From the listing below, copy each line that holds "maafkan".

------------------------

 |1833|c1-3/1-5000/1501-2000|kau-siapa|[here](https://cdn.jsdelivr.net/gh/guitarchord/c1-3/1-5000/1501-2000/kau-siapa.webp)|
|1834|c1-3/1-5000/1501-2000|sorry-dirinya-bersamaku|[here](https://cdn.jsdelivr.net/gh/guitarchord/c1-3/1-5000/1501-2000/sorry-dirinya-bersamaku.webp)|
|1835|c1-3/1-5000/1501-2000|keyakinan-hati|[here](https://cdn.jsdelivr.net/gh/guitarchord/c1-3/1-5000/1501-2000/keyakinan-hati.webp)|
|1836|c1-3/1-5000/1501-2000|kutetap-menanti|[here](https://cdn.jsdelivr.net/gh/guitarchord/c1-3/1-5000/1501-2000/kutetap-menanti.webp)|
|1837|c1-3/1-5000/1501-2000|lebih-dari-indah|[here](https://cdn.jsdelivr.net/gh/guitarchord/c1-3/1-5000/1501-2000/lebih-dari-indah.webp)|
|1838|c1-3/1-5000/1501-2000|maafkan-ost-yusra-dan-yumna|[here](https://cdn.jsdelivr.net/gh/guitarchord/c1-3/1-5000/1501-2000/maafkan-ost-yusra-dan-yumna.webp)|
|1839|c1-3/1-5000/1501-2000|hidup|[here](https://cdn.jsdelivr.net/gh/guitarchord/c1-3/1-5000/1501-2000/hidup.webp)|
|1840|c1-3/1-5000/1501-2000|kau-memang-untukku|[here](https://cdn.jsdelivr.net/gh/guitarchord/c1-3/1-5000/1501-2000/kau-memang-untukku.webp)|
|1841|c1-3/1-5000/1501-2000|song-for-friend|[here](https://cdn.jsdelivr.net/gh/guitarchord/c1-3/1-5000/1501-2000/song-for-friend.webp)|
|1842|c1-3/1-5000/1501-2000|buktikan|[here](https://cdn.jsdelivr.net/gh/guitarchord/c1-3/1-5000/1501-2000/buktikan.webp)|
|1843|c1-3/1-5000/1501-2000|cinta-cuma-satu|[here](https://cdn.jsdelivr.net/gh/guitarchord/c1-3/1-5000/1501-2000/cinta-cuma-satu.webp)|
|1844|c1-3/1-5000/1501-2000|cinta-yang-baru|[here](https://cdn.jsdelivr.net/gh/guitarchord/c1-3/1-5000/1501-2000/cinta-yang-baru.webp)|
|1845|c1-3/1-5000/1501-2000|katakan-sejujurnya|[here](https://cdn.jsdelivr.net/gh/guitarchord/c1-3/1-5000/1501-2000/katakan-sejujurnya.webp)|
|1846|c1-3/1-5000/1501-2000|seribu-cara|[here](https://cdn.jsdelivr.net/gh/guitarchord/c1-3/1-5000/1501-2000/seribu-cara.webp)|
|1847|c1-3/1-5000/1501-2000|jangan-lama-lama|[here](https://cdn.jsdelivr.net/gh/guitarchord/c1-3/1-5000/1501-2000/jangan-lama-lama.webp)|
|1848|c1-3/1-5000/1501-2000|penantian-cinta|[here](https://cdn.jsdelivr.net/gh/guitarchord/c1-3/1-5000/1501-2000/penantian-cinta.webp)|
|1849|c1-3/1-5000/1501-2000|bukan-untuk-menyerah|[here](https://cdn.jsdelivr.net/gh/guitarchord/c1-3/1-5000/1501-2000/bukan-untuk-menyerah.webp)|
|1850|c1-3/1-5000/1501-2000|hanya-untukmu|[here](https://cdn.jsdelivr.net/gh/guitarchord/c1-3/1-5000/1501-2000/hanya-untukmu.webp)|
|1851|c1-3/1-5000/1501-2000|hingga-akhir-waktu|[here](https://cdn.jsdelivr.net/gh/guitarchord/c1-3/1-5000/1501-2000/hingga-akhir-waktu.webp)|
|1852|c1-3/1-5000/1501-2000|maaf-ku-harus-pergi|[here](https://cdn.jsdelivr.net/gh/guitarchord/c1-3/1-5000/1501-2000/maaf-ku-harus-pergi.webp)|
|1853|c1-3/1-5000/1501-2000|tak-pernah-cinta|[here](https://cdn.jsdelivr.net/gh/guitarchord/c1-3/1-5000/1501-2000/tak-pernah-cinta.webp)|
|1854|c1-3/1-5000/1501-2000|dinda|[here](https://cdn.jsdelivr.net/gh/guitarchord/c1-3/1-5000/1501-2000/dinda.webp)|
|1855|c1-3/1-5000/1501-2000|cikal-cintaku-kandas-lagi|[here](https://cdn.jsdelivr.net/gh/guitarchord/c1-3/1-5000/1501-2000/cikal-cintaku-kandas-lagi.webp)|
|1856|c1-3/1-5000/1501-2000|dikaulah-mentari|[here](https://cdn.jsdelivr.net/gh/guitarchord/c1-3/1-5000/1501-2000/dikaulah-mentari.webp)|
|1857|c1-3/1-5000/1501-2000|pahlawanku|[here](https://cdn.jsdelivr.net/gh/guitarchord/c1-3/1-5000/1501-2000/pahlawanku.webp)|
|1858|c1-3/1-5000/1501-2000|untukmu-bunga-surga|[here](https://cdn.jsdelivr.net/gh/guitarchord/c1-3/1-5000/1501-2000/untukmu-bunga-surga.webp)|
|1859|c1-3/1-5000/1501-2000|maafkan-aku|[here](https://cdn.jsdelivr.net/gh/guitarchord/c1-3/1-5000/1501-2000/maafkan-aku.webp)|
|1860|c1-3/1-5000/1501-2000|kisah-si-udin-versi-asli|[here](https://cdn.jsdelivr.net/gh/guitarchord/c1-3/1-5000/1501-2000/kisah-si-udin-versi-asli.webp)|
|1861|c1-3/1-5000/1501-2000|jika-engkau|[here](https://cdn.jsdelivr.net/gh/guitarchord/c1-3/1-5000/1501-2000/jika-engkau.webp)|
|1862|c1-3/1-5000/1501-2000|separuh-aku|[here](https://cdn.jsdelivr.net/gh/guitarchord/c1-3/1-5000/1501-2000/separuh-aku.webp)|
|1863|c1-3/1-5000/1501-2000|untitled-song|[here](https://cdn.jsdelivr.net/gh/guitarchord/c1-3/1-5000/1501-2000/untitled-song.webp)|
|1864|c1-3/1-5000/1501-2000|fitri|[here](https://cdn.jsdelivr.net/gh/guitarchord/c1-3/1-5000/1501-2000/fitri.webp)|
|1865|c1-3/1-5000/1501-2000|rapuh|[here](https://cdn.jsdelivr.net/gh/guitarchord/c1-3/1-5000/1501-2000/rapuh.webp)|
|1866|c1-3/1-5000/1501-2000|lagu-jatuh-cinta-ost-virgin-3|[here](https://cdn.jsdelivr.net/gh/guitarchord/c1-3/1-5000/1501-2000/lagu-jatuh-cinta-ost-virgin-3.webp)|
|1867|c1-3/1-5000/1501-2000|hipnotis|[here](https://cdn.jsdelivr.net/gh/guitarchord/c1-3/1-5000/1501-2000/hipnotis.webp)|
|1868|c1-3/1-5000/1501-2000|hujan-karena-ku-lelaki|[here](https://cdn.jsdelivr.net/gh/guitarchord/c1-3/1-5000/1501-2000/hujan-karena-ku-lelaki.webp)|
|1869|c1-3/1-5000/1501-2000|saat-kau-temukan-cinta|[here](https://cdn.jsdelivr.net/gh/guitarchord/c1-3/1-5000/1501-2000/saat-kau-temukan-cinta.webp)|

------------------------

**Result:**
|1838|c1-3/1-5000/1501-2000|maafkan-ost-yusra-dan-yumna|[here](https://cdn.jsdelivr.net/gh/guitarchord/c1-3/1-5000/1501-2000/maafkan-ost-yusra-dan-yumna.webp)|
|1859|c1-3/1-5000/1501-2000|maafkan-aku|[here](https://cdn.jsdelivr.net/gh/guitarchord/c1-3/1-5000/1501-2000/maafkan-aku.webp)|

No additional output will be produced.